▸ **Exercise directions**:
Copy out each line of the listing below where the string "Interfaz" appears.

▸ **Entries supplied**:
━━━━━━━━━━━━━━━━━━━━━━━━━━━━━━

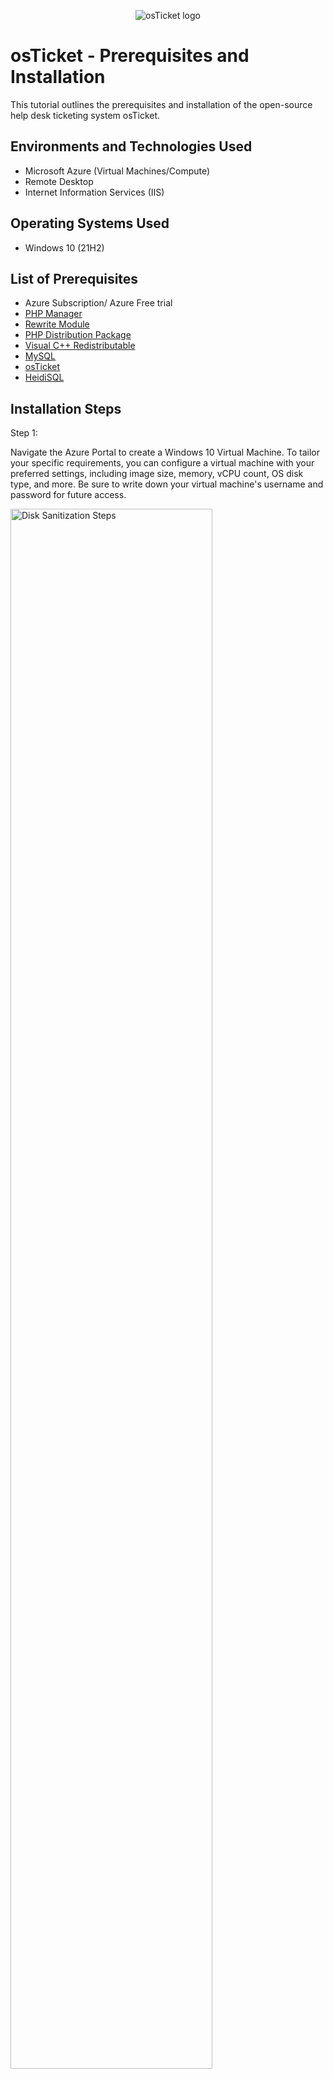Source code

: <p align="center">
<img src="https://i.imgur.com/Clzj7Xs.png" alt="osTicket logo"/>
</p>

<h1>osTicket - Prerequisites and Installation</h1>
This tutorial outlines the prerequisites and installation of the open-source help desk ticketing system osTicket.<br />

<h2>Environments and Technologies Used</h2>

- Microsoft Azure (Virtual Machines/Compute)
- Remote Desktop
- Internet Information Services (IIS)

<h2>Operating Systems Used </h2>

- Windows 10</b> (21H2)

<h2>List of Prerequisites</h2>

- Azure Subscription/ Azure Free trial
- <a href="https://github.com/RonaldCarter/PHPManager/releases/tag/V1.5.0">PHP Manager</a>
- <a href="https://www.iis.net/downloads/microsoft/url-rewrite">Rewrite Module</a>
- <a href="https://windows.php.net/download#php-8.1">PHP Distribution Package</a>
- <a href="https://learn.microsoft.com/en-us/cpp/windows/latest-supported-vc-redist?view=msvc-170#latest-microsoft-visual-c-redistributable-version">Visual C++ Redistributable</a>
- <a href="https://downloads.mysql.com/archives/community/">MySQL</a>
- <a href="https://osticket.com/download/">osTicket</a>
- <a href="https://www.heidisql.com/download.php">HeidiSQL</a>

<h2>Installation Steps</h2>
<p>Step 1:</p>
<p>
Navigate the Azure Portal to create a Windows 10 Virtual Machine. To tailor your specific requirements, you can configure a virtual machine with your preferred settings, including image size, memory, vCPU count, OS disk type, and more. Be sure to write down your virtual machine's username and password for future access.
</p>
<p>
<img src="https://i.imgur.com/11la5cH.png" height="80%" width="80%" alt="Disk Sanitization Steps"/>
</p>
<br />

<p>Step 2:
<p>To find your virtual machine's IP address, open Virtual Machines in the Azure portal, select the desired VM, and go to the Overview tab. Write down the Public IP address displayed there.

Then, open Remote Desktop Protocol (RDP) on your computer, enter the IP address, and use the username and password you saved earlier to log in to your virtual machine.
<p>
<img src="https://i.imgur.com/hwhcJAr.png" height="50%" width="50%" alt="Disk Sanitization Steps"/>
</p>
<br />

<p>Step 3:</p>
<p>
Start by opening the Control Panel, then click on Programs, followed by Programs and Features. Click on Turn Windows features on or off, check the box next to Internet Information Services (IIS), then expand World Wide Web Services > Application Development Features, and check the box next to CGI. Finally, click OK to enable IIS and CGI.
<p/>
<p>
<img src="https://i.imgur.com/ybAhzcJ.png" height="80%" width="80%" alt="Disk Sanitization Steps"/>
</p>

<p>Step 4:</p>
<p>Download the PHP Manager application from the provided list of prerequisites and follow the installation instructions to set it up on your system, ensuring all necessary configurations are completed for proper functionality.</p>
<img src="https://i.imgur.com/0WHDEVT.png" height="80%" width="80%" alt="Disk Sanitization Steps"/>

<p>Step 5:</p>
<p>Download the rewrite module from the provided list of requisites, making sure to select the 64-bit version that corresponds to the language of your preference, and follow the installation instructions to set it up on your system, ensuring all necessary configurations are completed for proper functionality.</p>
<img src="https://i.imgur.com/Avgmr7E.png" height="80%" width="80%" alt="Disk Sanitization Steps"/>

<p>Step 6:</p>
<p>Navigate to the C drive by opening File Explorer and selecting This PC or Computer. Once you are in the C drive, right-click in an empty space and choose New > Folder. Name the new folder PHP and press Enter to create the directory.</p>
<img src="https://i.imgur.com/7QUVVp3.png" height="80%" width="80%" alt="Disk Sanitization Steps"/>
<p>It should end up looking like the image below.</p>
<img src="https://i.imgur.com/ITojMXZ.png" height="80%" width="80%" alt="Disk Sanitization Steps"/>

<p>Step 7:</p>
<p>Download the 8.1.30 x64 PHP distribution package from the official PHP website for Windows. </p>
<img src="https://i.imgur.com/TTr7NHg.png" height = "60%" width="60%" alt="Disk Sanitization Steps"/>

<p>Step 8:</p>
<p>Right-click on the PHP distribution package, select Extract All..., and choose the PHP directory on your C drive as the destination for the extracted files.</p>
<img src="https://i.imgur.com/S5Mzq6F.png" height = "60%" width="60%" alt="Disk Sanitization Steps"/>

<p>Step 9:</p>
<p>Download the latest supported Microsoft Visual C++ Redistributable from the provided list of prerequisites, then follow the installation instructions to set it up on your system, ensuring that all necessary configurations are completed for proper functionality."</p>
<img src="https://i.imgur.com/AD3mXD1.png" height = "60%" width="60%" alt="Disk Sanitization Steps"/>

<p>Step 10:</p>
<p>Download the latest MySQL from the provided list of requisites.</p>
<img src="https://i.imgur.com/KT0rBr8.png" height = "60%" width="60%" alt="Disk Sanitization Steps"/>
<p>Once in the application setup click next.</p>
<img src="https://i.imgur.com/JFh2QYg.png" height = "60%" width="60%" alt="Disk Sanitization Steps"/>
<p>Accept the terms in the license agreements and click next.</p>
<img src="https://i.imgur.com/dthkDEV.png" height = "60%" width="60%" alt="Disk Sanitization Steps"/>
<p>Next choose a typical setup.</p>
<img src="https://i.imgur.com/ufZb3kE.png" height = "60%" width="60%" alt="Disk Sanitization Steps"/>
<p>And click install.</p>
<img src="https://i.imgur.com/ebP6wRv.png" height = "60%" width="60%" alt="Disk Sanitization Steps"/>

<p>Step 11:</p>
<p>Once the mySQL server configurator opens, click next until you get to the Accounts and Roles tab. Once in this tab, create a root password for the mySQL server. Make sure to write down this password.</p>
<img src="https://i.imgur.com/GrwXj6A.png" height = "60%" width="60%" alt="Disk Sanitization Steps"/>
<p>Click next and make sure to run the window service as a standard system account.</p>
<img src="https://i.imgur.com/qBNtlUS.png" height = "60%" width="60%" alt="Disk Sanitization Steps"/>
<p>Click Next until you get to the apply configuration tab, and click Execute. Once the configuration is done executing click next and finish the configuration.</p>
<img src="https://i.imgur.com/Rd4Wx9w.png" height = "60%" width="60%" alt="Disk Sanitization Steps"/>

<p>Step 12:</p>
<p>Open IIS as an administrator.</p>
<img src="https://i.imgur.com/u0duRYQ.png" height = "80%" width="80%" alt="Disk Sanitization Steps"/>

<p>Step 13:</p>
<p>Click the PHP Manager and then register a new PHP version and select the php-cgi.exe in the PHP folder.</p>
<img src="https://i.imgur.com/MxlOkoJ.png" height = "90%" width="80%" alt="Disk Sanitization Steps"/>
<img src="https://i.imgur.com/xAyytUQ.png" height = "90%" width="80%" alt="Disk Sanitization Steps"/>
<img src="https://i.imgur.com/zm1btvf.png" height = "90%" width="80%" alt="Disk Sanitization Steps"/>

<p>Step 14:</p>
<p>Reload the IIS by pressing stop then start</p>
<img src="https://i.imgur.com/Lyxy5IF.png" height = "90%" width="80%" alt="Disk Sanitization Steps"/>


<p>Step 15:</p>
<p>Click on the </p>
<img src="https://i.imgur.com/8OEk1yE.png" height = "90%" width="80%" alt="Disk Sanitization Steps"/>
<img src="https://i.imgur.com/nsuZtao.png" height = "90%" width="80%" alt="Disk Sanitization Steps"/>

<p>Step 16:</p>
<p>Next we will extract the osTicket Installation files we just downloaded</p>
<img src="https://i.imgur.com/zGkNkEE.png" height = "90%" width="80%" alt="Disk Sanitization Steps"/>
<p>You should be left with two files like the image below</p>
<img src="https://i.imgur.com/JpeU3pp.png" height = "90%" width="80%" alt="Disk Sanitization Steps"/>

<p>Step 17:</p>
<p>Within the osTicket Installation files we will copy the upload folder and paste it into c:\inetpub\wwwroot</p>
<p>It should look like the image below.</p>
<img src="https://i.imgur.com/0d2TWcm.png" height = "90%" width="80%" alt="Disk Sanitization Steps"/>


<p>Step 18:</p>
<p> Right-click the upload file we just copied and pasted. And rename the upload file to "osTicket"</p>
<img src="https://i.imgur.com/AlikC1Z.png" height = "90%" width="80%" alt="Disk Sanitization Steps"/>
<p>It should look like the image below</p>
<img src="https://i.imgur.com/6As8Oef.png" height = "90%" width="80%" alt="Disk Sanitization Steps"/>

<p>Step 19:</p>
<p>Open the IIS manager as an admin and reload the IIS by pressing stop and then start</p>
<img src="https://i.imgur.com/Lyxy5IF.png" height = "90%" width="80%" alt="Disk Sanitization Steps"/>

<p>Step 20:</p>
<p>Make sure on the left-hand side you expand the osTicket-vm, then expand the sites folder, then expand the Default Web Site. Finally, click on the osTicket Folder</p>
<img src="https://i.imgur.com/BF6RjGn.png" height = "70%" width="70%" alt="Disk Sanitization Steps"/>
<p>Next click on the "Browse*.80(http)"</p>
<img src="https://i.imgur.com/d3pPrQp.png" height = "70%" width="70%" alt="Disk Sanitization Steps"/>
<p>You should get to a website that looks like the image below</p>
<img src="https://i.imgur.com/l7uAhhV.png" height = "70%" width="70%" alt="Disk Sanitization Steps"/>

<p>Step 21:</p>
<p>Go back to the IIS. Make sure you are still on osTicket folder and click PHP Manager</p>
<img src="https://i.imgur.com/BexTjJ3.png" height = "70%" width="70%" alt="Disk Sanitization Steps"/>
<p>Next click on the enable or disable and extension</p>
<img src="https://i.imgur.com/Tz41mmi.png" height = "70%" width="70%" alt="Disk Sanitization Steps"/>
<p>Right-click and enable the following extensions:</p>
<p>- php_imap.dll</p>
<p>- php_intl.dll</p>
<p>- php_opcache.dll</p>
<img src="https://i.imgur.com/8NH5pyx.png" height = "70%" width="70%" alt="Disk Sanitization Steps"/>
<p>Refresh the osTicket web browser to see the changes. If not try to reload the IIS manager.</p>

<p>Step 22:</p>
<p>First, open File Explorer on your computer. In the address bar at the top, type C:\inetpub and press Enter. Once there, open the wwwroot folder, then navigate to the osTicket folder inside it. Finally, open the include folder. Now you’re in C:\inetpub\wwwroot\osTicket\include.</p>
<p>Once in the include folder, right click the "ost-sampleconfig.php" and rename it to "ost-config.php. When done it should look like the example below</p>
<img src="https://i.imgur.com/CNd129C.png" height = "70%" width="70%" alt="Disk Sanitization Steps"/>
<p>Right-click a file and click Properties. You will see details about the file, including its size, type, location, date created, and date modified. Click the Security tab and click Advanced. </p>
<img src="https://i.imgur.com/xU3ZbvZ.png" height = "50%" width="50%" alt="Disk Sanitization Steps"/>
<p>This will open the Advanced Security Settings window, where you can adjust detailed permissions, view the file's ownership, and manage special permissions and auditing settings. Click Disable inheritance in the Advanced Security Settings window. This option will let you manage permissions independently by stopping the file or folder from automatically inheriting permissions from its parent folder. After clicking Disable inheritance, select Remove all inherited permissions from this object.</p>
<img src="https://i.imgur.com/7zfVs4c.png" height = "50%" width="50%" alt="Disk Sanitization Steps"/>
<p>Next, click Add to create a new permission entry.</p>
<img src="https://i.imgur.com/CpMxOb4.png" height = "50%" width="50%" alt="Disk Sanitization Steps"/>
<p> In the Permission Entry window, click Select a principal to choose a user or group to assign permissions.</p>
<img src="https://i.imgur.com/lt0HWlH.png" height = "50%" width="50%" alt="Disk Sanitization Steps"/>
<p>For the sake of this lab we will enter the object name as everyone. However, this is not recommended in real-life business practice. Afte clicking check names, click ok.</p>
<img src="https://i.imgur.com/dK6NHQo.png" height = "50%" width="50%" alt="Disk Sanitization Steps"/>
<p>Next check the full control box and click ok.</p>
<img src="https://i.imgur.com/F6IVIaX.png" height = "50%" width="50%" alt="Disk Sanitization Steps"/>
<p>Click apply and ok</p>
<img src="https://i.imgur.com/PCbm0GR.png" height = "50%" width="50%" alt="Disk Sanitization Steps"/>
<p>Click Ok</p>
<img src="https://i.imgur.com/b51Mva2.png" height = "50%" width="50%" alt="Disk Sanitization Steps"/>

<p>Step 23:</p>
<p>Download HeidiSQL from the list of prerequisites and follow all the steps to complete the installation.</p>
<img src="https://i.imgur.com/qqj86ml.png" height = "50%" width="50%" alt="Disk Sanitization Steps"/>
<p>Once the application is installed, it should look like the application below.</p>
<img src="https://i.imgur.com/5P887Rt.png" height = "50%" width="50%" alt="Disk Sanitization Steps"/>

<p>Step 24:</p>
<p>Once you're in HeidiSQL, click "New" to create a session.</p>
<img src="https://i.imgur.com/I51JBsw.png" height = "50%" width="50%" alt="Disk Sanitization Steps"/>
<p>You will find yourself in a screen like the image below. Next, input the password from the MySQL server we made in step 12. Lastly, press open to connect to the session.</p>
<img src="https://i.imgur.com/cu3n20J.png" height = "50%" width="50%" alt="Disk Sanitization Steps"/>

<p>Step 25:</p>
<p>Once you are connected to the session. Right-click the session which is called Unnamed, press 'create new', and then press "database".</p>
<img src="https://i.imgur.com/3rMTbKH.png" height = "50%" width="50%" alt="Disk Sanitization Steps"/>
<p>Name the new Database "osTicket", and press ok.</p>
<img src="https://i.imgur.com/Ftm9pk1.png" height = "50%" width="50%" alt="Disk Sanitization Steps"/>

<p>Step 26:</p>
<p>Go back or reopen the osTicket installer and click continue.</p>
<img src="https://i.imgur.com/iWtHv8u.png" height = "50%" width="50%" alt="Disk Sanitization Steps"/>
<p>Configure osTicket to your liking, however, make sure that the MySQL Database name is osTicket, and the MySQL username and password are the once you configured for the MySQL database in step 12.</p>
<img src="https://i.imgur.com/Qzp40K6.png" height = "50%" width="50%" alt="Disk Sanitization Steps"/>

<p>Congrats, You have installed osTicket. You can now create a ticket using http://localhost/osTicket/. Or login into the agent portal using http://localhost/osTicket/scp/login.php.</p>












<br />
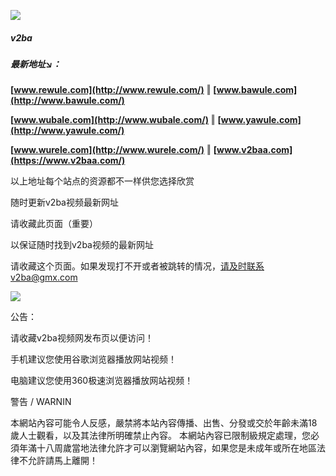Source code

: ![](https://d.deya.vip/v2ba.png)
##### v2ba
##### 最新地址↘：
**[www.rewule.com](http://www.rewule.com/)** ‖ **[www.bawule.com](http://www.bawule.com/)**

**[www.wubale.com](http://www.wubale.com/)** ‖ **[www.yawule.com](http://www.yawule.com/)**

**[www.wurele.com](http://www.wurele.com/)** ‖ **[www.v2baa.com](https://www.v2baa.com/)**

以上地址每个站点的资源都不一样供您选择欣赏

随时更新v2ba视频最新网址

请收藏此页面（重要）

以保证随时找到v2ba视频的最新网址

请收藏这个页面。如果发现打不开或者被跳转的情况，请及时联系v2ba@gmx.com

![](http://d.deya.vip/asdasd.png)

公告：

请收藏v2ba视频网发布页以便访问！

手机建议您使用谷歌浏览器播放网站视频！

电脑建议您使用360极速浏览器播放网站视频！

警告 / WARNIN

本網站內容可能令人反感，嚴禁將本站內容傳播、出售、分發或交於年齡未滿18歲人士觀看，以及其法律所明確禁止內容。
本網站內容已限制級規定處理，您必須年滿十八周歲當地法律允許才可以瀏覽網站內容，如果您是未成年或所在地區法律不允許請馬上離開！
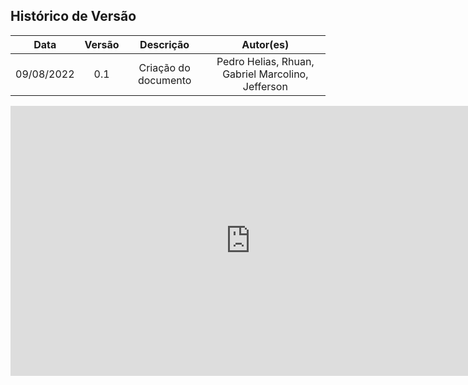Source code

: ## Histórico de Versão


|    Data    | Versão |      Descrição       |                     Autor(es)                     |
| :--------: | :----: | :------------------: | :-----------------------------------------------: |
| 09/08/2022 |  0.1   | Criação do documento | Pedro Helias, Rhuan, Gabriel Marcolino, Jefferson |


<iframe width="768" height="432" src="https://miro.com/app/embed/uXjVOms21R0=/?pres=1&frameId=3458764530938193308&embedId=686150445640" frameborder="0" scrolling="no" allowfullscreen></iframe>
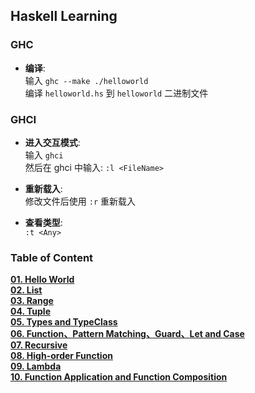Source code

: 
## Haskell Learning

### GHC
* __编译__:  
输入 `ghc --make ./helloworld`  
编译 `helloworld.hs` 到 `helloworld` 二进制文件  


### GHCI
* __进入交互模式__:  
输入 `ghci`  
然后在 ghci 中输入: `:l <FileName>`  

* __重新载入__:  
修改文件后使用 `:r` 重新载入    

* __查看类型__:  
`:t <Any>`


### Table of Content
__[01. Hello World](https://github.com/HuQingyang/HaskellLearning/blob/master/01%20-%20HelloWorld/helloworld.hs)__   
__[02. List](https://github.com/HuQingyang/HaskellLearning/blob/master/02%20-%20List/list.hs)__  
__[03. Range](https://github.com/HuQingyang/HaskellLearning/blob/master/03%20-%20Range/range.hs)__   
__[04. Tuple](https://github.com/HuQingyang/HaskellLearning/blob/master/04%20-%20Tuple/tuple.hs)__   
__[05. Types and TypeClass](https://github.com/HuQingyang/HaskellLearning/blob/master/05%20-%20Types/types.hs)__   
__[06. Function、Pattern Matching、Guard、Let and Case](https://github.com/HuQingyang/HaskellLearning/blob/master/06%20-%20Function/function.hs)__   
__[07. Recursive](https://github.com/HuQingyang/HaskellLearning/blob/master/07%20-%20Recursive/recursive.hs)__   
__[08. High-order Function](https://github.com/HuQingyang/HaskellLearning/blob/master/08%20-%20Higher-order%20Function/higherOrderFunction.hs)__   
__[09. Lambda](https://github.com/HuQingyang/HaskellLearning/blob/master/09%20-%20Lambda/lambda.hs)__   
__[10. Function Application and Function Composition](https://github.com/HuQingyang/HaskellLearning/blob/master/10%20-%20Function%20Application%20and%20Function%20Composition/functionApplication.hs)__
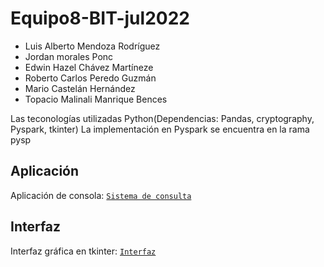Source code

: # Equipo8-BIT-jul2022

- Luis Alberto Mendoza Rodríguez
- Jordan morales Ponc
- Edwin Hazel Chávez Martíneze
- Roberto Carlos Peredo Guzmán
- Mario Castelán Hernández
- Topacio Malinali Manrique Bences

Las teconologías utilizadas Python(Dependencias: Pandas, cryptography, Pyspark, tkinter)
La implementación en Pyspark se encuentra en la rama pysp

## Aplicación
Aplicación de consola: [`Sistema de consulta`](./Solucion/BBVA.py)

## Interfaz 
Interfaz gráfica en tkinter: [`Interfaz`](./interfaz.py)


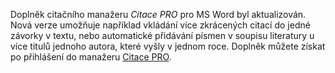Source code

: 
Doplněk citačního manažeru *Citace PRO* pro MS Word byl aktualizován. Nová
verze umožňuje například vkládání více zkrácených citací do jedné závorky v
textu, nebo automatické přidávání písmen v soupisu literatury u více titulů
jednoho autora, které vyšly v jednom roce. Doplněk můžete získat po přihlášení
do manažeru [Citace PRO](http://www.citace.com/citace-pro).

━━━━━━━━━━━━━━━━━━━━━━━━━━━━━━

▸ **Reply**:
## Interfaz 
Interfaz gráfica en tkinter: [`Interfaz`](./interfaz.py)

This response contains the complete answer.